Student loan debt is another major burden facing many young Americans. In 2012, the total share of student loan debt exceeds $1 trillion for the first time. Many financial analysts predict that the “student loan bubble” will be the next one to burst, threatening another financial crisis in an already strained economic situation. According to the Department of Education, federal student loan defaults are on the rise, with 8.8 percent defaulting in 2009 in comparison with 7 percent the year before.

With average tuition cost tripling since 1980, it’s not difficult to see why more students are forced to seek out loans to pay for college and end up graduating with tens of thousands of dollars in debt. Many students are now paying $20,000 or even $40,000 per year for tuition, room, and board. Black and Latino youth are more likely to exit college with a higher loan burden than white students.

But while the cost of higher education has risen dramatically in the past four decades, the quality has been on the decline. Many university departments face budget cuts, reduction of available courses, layoffs of faculty and staff, and ballooning class sizes. Mike, a recent graduate from the University of Connecticut, told Socialist Action, “In my senior year of college, I would often arrive to history class and find there were no available seats because the class was over-enrolled. Many days I would have to find a seat on the floor or a windowsill if I didn’t get to class early enough to grab a chair.” He continued, “I often thought to myself, ‘Am I really paying 40 grand a year to sit on a windowsill during class?’”

While some are frustrated and demoralized from the economic prospects and austerity measures, others are fighting back in an attempt to gain fair wages, good education and health care. These mobilizations, along with other efforts like unionization drives amongst young people in the workplace, are crucial for youth to be able to have anything other than a future of subsistence living in the United States.
U.S. students and youth are not the only ones facing this trend of declining standards of living. The global economic crisis has pushed ruling classes everywhere to drive up the cost of education, while lowering its value and scaling back on jobs.

But these austerity measures have not been implemented without a response from the youth. There have been important signs of resistance all over the globe. In 2010, tens of thousands turned out in the streets of London to protest a government proposal aimed at tripling tuition fees. Last year, a student strike at the University of Puerto Rico forced the president of the school to resign. In 2011-12, tens of thousands of students in Chile demanded the end of for-profit education, among other reforms. This past spring, when the Quebecois government passed Law 78, a measure intended to criminalize the student protest movement in Montreal, hundreds of thousands protested in some of the most massive mobilizations even seen in the Canadian province.

The United States has also seen a series of student protests in the past few years, particularly in California. Thousands of students first came out in 2009 to protest a 32 percent fee hike in the University of California school system. Last year, when the UC Board of Regents proposed another fee hike, students again turned out to fight the hikes. This movement provoked prominent instances of police brutality such as the now-famous image of a cop pepper-spraying students who were seated on the ground in handcuffs. While heroically facing down police assault, these students’ demands for quality and affordable education were not met.

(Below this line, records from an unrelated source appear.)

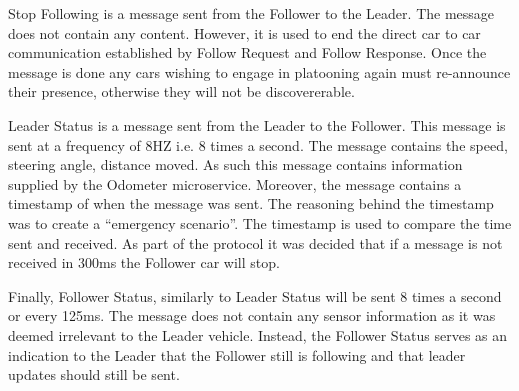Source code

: \documentclass[12pt]{article}
\begin{document}
Stop Following is a message sent from the Follower to the Leader. The message does not contain any content. However, it is used to end the direct car to car communication established by Follow Request and Follow Response. Once the message is done any cars wishing to engage in platooning again must re-announce their presence, otherwise they will not be discovererable. \par

Leader Status is a message sent from the Leader to the Follower. This message is sent at a frequency of 8HZ i.e. 8 times a second. The message contains the speed, steering angle, distance moved. As such this message contains information supplied by the Odometer microservice. Moreover, the message contains a timestamp of when the message was sent. The reasoning behind the timestamp was to create a “emergency scenario”. The timestamp is used to compare the time sent and received. As part of the protocol it was decided that if a message is not received in 300ms the Follower car will stop. \par

Finally, Follower Status, similarly to Leader Status will be sent 8 times a second or every 125ms. The message does not contain any sensor information as it was deemed irrelevant to the Leader vehicle. Instead, the Follower Status serves as an indication to the Leader that the Follower still is following and that leader updates should still be sent. \par
\end{document}
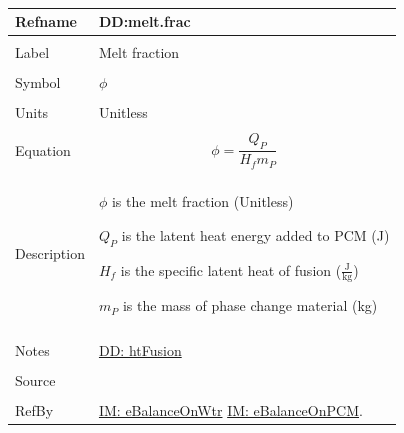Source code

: \documentclass[12pt]{article}
\begin{document}
~\newline
 \noindent \begin{minipage}{\textwidth}
\begin{tabular}{p{} p{}}
\toprule \textbf{Refname} & \textbf{DD:melt.frac}
\label{DD:melt.frac}
\\ \midrule \\
Label & Melt fraction
        \\ \midrule \\
        Symbol & $ϕ$
                 \\ \midrule \\
                 Units & Unitless
                         \\ \midrule \\
                         Equation & \begin{dmath}
                                    ϕ=\frac{{Q_{P}}}{{H_{f}} {m_{P}}}
                                    \end{dmath}
                                    \\ \midrule \\
                                    Description & \begin{symbDescription}
                                                  \item{$ϕ$ is the melt fraction (Unitless)}
                                                  \item{${Q_{P}}$ is the latent heat energy added to PCM (J)}
                                                  \item{${H_{f}}$ is the specific latent heat of fusion ($\frac{\text{J}}{\text{kg}}$)}
                                                  \item{${m_{P}}$ is the mass of phase change material (kg)}
                                                  \end{symbDescription}
                                                  \\ \midrule \\
                                                  Notes & \hyperref[DD:htFusion]{DD: htFusion}
                                                          \\ \midrule \\
                                                          Source & \cite{koothoor2013}
                                                                   \\ \midrule \\
                                                                   RefBy & \hyperref[IM:eBalanceOnWtr]{IM: eBalanceOnWtr} \hyperref[IM:eBalanceOnPCM]{IM: eBalanceOnPCM}.
\\ \bottomrule \end{tabular}
\end{minipage}\\
\end{document}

The only way to secure a brighter future for the youth is to build a mass movement to fight for good jobs, quality education and health care, and affordable housing. Such a movement must remain independent of the Democrats and Republicans, who have proven time and again they are only concerned with the interests of the wealthy. Socialist Action supports the student mobilizations that have been occurring on a global scale and urges more regional, national, and international coordination of such movements.